[What you are asked to do] Repeat, exactly and with no pictures, the lines that run from the beginning of the entries through the line containing "##### 冷冻电镜的出现和发展".

[Records shown]
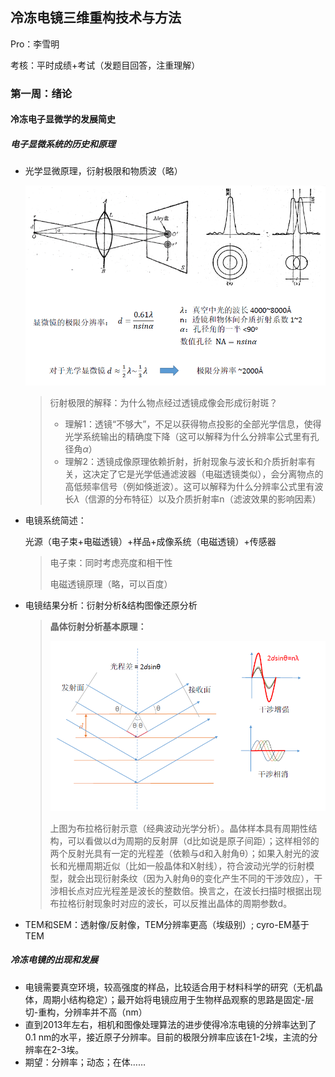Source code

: ## 冷冻电镜三维重构技术与方法

Pro：李雪明

考核：平时成绩+考试（发题目回答，注重理解）

### 第一周：绪论

#### 冷冻电子显微学的发展简史

##### 电子显微系统的历史和原理
- 光学显微原理，衍射极限和物质波（略）
	
	![image-20210222144337148](冷冻电镜三维重构技术与方法.assets/image-20210222144337148.png)
	
	> 衍射极限的解释：为什么物点经过透镜成像会形成衍射斑？
	> - 理解1：透镜“不够大”，不足以获得物点投影的全部光学信息，使得光学系统输出的精确度下降（这可以解释为什么分辨率公式里有孔径角$\alpha$）
	> - 理解2：透镜成像原理依赖折射，折射现象与波长和介质折射率有关，这决定了它是光学低通滤波器（电磁透镜类似），会分离物点的高低频率信号（例如倏逝波）。这可以解释为什么分辨率公式里有波长$\lambda$（信源的分布特征）以及介质折射率n（滤波效果的影响因素）
	>
	
- 电镜系统简述：

  光源（电子束+电磁透镜）+样品+成像系统（电磁透镜）+传感器

  > 电子束：同时考虑亮度和相干性
  >
  > 电磁透镜原理（略，可以百度）

- 电镜结果分析：衍射分析&结构图像还原分析

  > **晶体衍射分析基本原理：**
  >
  > ![image-20210222150317053](冷冻电镜三维重构技术与方法.assets/image-20210222150317053.png)
  >
  > 上图为布拉格衍射示意（经典波动光学分析）。晶体样本具有周期性结构，可以看做以d为周期的反射屏（d比如说是原子间距）；这样相邻的两个反射光具有一定的光程差（依赖与d和入射角θ）；如果入射光的波长和光栅周期近似（比如一般晶体和X射线），符合波动光学的衍射模型，就会出现衍射条纹（因为入射角θ的变化产生不同的干涉效应），干涉相长点对应光程差是波长的整数倍。换言之，在波长扫描时根据出现布拉格衍射现象时对应的波长，可以反推出晶体的周期参数d。

- TEM和SEM：透射像/反射像，TEM分辨率更高（埃级别）; cyro-EM基于TEM
##### 冷冻电镜的出现和发展

- 电镜需要真空环境，较高强度的样品，比较适合用于材料科学的研究（无机晶体，周期小结构稳定）；最开始将电镜应用于生物样品观察的思路是固定-层切-重构，分辨率并不高（nm）
- 直到2013年左右，相机和图像处理算法的进步使得冷冻电镜的分辨率达到了0.1 nm的水平，接近原子分辨率。目前的极限分辨率应该在1-2埃，主流的分辨率在2-3埃。
- 期望：分辨率；动态；在体……


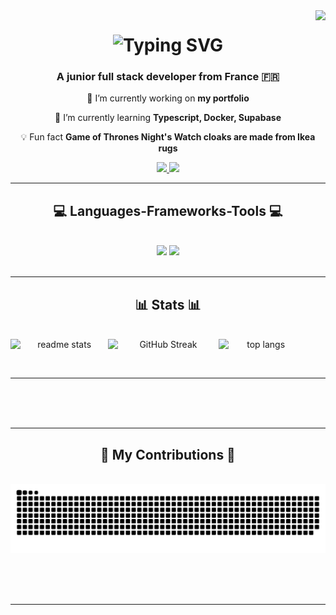 <img align="right" src="https://visitor-badge.laobi.icu/badge?page_id=kicks11jr.kicks11jr&left_color=red&right_color=green&left_text=Visitors" />

<h1 align="center">
    <img src="https://readme-typing-svg.demolab.com?font=Roboto&size=35&duration=3000&pause=500&color=F7720C&center=true&vCenter=true&random=false&width=500&height=70&lines=Hi+there+!%F0%9F%91%8B%F0%9F%8F%BE;I'm+Kicks11jr!" alt="Typing SVG" />
</h1>

<h3 align="center">A junior full stack developer from France 🇫🇷</h3>

<div align="center">

🧰 I’m currently working on **my portfolio**
 
🌱 I’m currently learning **Typescript, Docker, Supabase**

💡 Fun fact **Game of Thrones Night's Watch cloaks are made from Ikea rugs**

 </div>
 
<div align="center"> 
  <a href="mailto:@gmail.com">
    <img src="https://img.shields.io/badge/Gmail-333333?style=for-the-badge&logo=gmail&logoColor=red" />
  </a>
  <a href="#" target="_blank">
     <img src="https://img.shields.io/badge/Portfolio-FF5722?style=for-the-badge&logo=todoist&logoColor=white" target="_blank" /> <!-- sqlite, safari, google-chrome are other good icon options -->
  </a>
</div>

<hr/>
 
<h2 align="center">💻 Languages-Frameworks-Tools 💻</h2>
<br/>
<div align="center">
    <img src="https://skillicons.dev/icons?i=html,css,php,javascript,typescript,java,firebase" />
    <img src="https://skillicons.dev/icons?i=mongodb,nextjs,symfony,mysql,vscode,github,figma,git" /><br>
</div>

<br/>
<hr/>

<h2 align="center">📊 Stats 📊</h2>
<br>
<div align=center>
  <img width="31%" align="left" src="https://github-readme-stats.vercel.app/api?username=kicks11jr&count_private=true&show_icons=true&theme=react&rank_icon=github&border_radius=10" alt="readme stats" />
  <img  align="left" width="35%" src="https://streak-stats.demolab.com?user=kicks11jr&theme=sunset-gradient&hide_border=true" alt="GitHub Streak" />
  <img width=27% align="left" src="https://github-readme-stats.vercel.app/api/top-langs/?username=kicks11jr&hide=HTML&langs_count=8&layout=compact&theme=react&border_radius=10&size_weight=0.5&count_weight=0.5&exclude_repo=github-readme-stats" alt="top langs" />
</div>

<br/><br/>

<hr/>
<br/><br/>
<br/>
<hr/>
<div align="center">
  <h2>🐍 My Contributions 🐍</h2>
  <br>
  <img alt="snake eating my contributions" src="https://raw.githubusercontent.com/kicks11jr/kicks11jr/output/github-contribution-grid-snake.svg" />
  
  <br/><br/><br/>
</div>

<hr/>
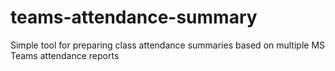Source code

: # teams-attendance-summary
Simple tool for preparing class attendance summaries based on multiple MS Teams attendance reports
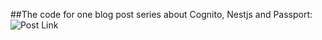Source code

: ##The code for one blog post series about Cognito, Nestjs and Passport:
<br/>
![Post Link](https://dev.to/fstbraz/authentication-with-aws-cognito-passport-and-nestjs-part-i-23ki)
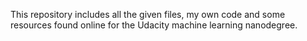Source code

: This repository includes all the given files, my own code and some resources found online for the Udacity machine learning nanodegree.
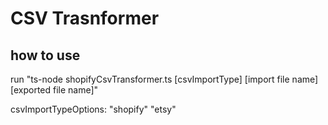 # CSV Trasnformer

## how to use

run "ts-node shopifyCsvTransformer.ts [csvImportType] [import file name] [exported file name]"

csvImportTypeOptions:
"shopify"
"etsy"
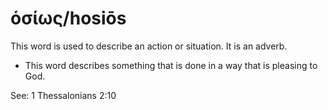 # ὁσίως/hosiōs
This word is used to describe an action or situation. It is an adverb.

* This word describes something that is done in a way that is pleasing to God.

See: 1 Thessalonians 2:10

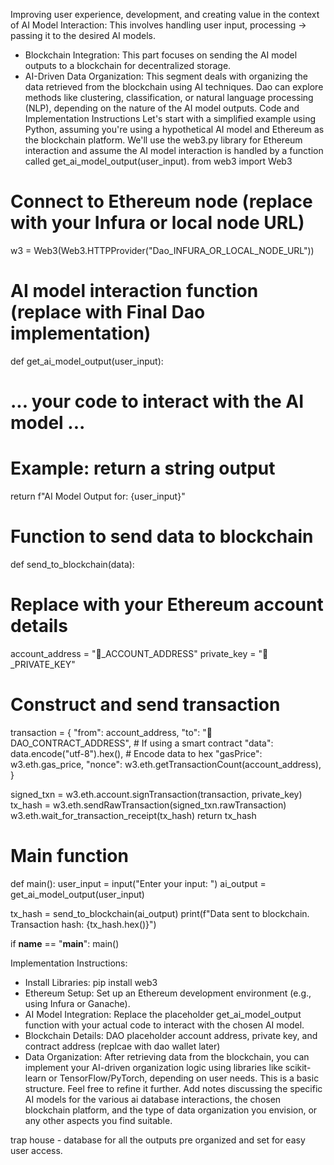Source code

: Improving user experience, development, and creating value in the context of AI Model Interaction: This involves handling user input, processing -> passing it to the desired AI models. 
 * Blockchain Integration:  This part focuses on sending the AI model outputs to a blockchain for decentralized storage.
 * AI-Driven Data Organization:  This segment deals with organizing the data retrieved from the blockchain using AI techniques. Dao can explore methods like clustering, classification, or natural language processing (NLP), depending on the nature of the AI model outputs.
Code and Implementation Instructions
Let's start with a simplified example using Python, assuming you're using a hypothetical AI model and Ethereum as the blockchain platform.  We'll use the web3.py library for Ethereum interaction and assume the AI model interaction is handled by a function called get_ai_model_output(user_input).
from web3 import Web3

# Connect to Ethereum node (replace with your Infura or local node URL)
w3 = Web3(Web3.HTTPProvider("Dao_INFURA_OR_LOCAL_NODE_URL"))

# AI model interaction function (replace with Final Dao implementation)
def get_ai_model_output(user_input):
  # ... your code to interact with the AI model ...
  # Example: return a string output
  return f"AI Model Output for: {user_input}"

# Function to send data to blockchain
def send_to_blockchain(data):
  # Replace with your Ethereum account details
  account_address = "🍊_ACCOUNT_ADDRESS"
  private_key = "🍊_PRIVATE_KEY"

  # Construct and send transaction
  transaction = {
      "from": account_address,
      "to": "🍊DAO_CONTRACT_ADDRESS", # If using a smart contract
      "data": data.encode("utf-8").hex(), # Encode data to hex
      "gasPrice": w3.eth.gas_price,
      "nonce": w3.eth.getTransactionCount(account_address),
  }

  signed_txn = w3.eth.account.signTransaction(transaction, private_key)
  tx_hash = w3.eth.sendRawTransaction(signed_txn.rawTransaction)
  w3.eth.wait_for_transaction_receipt(tx_hash)
  return tx_hash

# Main function
def main():
  user_input = input("Enter your input: ")
  ai_output = get_ai_model_output(user_input)

  tx_hash = send_to_blockchain(ai_output)
  print(f"Data sent to blockchain. Transaction hash: {tx_hash.hex()}")

if __name__ == "__main__":
  main()

Implementation Instructions:
 * Install Libraries:  pip install web3
 * Ethereum Setup: Set up an Ethereum development environment (e.g., using Infura or Ganache).
 * AI Model Integration: Replace the placeholder get_ai_model_output function with your actual code to interact with the chosen AI model.
 * Blockchain Details: DAO placeholder account address, private key, and contract address (replcae with dao wallet later)
 * Data Organization: After retrieving data from the blockchain, you can implement your AI-driven organization logic using libraries like scikit-learn or TensorFlow/PyTorch, depending on user needs.
This is a basic structure.  Feel free to refine it further. Add notes discussing the specific AI models for the various ai database interactions, the chosen blockchain platform, and the type of data organization you envision, or any other aspects you find suitable.

trap house - database for all the outputs pre organized and set for easy user access.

[Response to the task]
Source code

: ## 冷冻电镜三维重构技术与方法

Pro：李雪明

考核：平时成绩+考试（发题目回答，注重理解）

### 第一周：绪论

#### 冷冻电子显微学的发展简史

##### 电子显微系统的历史和原理
- 光学显微原理，衍射极限和物质波（略）
	
	![image-20210222144337148](冷冻电镜三维重构技术与方法.assets/image-20210222144337148.png)
	
	> 衍射极限的解释：为什么物点经过透镜成像会形成衍射斑？
	> - 理解1：透镜“不够大”，不足以获得物点投影的全部光学信息，使得光学系统输出的精确度下降（这可以解释为什么分辨率公式里有孔径角$\alpha$）
	> - 理解2：透镜成像原理依赖折射，折射现象与波长和介质折射率有关，这决定了它是光学低通滤波器（电磁透镜类似），会分离物点的高低频率信号（例如倏逝波）。这可以解释为什么分辨率公式里有波长$\lambda$（信源的分布特征）以及介质折射率n（滤波效果的影响因素）
	>
	
- 电镜系统简述：

  光源（电子束+电磁透镜）+样品+成像系统（电磁透镜）+传感器

  > 电子束：同时考虑亮度和相干性
  >
  > 电磁透镜原理（略，可以百度）

- 电镜结果分析：衍射分析&结构图像还原分析

  > **晶体衍射分析基本原理：**
  >
  > ![image-20210222150317053](冷冻电镜三维重构技术与方法.assets/image-20210222150317053.png)
  >
  > 上图为布拉格衍射示意（经典波动光学分析）。晶体样本具有周期性结构，可以看做以d为周期的反射屏（d比如说是原子间距）；这样相邻的两个反射光具有一定的光程差（依赖与d和入射角θ）；如果入射光的波长和光栅周期近似（比如一般晶体和X射线），符合波动光学的衍射模型，就会出现衍射条纹（因为入射角θ的变化产生不同的干涉效应），干涉相长点对应光程差是波长的整数倍。换言之，在波长扫描时根据出现布拉格衍射现象时对应的波长，可以反推出晶体的周期参数d。

- TEM和SEM：透射像/反射像，TEM分辨率更高（埃级别）; cyro-EM基于TEM
##### 冷冻电镜的出现和发展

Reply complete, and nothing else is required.